【カドブンレビュー】
浮浪児たちによる容赦ない鉄火場襲撃で物語は始まる。文久3年。1月も終わりかけの夜。餓鬼どもを裏で唆したのはやくざ者・蓮八。苦界に堕ちた幼馴染・八穂を救い出す銭金を工面するための一計だった。その報復として殺し屋・夜汐を差し向けられた蓮八は身を隠すため京へ上り新選組の一員となるが、そこに八穂からの文が届く。――帰ってきて、と。
京から江戸へ。新選組を脱走した蓮八の旅は、その一歩一歩が八穂への帰路であると同時に、死へと近づくものでもある。土方や沖田の追跡を躱し、街道を逸れて山中を進む道程は惨めだ。飢え餓え、山野の獣に追われ、毒草に苛まれる蓮八の脳裏に去来するのは、不遇の子供時代の記憶、八穂への想い、夜汐の影。
物語の舞台は幕末。黒船がやってくる、桜田門で大老が斬り殺される、薩摩藩が英国と砲火を交える、激動の転換期である。このただ中で紆余曲折のすえ生まれた新選組は、武士制度が解体してゆく中で最後まで武士であろうとする集団だった。彼らは商人や農民、食い詰めた武士たちの烏合の衆だったから、武士であるための見栄や建前に縛られた。曰く、局ヲ脱スルヲ不許。曰く、士道ニ背キ間敷事。その中で蓮八ひとりが本音を剥きだしにして生きている。武士の理想でもなく、国のためでもなく、愛する女のために命を賭ける。その道行きで彼は何度も命を落としかけては拾い、生きることと死ぬことの意味を考え続ける。

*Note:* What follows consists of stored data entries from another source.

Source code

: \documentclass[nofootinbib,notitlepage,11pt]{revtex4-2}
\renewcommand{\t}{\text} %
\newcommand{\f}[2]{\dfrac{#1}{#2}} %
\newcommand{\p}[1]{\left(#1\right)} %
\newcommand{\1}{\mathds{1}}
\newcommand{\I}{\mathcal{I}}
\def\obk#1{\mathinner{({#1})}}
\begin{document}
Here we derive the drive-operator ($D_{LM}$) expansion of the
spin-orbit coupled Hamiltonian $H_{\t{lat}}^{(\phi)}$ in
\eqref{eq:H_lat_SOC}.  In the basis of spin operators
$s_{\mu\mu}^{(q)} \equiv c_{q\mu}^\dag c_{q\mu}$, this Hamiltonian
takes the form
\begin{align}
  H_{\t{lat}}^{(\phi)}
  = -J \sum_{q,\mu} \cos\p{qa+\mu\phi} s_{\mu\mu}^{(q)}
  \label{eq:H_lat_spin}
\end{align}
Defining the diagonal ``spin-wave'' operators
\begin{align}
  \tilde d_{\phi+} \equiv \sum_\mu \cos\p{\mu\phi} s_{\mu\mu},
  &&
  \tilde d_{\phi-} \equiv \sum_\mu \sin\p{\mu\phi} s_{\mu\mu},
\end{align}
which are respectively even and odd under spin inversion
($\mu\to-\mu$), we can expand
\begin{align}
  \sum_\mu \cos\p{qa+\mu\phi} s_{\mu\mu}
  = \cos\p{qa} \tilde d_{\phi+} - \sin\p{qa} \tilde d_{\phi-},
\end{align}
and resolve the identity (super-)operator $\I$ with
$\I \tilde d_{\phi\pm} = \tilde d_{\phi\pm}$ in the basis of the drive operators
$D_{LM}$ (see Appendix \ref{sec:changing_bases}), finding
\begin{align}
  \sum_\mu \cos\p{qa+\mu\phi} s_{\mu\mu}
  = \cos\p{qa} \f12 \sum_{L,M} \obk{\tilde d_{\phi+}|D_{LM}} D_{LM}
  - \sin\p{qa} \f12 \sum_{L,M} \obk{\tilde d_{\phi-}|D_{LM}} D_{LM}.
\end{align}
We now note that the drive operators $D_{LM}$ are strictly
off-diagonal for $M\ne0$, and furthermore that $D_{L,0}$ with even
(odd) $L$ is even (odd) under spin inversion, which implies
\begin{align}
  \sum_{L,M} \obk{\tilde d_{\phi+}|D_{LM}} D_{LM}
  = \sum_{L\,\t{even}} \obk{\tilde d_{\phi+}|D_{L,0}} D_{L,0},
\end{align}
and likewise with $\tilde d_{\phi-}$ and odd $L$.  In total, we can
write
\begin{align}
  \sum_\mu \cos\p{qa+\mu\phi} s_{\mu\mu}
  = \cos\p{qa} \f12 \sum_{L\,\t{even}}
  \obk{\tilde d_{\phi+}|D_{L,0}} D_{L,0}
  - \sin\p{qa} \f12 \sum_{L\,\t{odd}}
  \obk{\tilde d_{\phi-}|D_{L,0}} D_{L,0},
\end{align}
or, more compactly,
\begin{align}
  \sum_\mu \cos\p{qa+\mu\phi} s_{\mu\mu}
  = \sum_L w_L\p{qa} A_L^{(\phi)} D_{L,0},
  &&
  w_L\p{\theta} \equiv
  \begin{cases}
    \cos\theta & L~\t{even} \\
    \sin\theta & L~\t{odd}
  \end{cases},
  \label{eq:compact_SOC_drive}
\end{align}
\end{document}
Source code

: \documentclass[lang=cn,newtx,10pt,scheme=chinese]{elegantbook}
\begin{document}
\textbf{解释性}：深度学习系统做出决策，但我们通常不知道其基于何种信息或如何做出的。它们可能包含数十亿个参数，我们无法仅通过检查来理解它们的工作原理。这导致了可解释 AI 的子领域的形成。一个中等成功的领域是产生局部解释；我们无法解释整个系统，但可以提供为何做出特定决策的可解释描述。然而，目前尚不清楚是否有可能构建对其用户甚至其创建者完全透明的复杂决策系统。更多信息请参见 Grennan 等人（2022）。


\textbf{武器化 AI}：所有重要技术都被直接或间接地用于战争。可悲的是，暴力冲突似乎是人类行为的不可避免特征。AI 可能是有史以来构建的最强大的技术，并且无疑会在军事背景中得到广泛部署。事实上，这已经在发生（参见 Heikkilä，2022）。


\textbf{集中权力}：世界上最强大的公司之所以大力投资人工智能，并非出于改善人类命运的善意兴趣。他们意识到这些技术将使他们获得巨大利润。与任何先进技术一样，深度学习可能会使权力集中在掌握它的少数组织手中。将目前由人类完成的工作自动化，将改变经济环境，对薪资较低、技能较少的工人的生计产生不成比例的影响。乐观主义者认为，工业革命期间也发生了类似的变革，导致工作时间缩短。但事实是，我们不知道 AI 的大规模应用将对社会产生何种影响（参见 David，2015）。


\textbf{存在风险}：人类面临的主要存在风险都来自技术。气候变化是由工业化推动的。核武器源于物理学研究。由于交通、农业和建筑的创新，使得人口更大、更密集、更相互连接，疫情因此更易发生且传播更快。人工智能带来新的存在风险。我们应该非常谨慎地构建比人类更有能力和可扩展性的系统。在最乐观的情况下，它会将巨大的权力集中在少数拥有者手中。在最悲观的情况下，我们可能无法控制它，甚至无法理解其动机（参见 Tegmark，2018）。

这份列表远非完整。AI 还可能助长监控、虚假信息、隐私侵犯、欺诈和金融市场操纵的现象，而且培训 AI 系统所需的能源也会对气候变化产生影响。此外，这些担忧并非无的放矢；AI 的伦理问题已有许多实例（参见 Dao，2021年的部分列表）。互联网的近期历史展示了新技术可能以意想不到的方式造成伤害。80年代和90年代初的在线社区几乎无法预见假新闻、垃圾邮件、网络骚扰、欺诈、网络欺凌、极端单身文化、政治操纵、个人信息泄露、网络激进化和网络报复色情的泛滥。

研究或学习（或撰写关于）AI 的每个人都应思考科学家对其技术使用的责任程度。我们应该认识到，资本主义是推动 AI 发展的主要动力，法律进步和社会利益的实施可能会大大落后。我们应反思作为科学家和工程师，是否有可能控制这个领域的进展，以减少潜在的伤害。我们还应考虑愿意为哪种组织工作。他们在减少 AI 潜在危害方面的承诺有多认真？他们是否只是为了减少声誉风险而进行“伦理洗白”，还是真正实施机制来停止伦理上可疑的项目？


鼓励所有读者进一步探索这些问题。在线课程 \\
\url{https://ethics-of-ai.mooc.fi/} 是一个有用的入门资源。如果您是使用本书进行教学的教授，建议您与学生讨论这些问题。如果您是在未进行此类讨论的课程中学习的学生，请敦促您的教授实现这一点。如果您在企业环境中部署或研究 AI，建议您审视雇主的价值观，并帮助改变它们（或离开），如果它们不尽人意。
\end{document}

蓮八を付け狙う夜汐は悪魔だ。黒い着物に赤い帯、黒鞘の差料、椿油の香り漂う総髪。その姿は時に狼、時に黒衣の異国人となって人びとの夢にうつつに現れる。彼は死をもたらす恐ろしい存在だが、一方で静かで穏やかな男として描写される。懸命に足掻いて生きても浮世はままならず、想いは泡沫と消える。決して穏やかではない人生を歩むものにとって、死は恐ろしいものではなく、苦しみの終わりをもたらす救いでもあるように。夜汐は死そのもの。だから誰も彼から逃れられず、魅かれずにいられない。
蓮八がすがりつく生と、夜汐のもたらす死。ふたりの間をゆき交う人びとの、いくつもの印象深く忘れ難い生き様と死に様がある。
“生きるために盗み、奪い、謀り、殺してきた。そのようにしか生きられぬ者は、やがてそのように死んでゆく。誰かが生き長らえるために、使い捨てられてゆく”
無常の世界で地を這う虫のように生きる皆がみな、生きるためにやってきたことや欲したものの代償を、最後には自分の命で贖って死んでゆく。その過程のどれもが泥臭く格好悪く、最高に格好よくて少し悲しい。
「ぼんやり生きてる奴には死ぬ価値もないんだぜ」
どこにも書いていないけれど、そんな台詞が見えてくる。ページを捲る指先が熱を持つような、そんな感覚を久々に読書で味わった。
ところで『夜汐』に登場する新選組副長の土方。多くの「新選組もの」を読んできたが、こんなに可愛い土方はほかにない。『燃えよ剣』で司馬さんが描いた土方も大概ポンコツなところがあったが、こちらも相当だ。武士への憧れの無邪気さに加え、女々しくて面倒臭くてわかり易い。東山さんは土方を主人公にもう一本小説を書いたらいい。きっと今まで誰にも描けなかった新選組が生まれるに違いない。